**LISTED RECORDS**:
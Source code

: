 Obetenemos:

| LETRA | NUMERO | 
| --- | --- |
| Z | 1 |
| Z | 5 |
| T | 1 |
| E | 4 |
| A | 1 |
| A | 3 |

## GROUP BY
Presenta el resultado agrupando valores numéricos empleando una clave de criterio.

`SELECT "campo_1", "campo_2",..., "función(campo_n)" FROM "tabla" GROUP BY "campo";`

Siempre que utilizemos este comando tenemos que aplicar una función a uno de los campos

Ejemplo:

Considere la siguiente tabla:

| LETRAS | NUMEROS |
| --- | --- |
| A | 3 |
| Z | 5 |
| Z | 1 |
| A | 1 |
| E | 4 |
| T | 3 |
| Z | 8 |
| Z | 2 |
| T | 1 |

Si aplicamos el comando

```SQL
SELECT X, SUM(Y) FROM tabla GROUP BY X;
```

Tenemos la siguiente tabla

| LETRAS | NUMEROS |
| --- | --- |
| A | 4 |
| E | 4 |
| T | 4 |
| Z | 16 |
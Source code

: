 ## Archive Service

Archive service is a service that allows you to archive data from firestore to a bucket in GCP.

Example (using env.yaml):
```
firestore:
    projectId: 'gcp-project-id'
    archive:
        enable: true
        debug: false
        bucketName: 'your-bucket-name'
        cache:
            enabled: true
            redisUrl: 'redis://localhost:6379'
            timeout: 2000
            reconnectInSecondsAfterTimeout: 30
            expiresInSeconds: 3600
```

**WORK TASK**: Lines of the material may hold the string "siguiente". Copy each one that does.

**WRITTEN ANSWER**:
Considere la siguiente tabla:
Tenemos la siguiente tabla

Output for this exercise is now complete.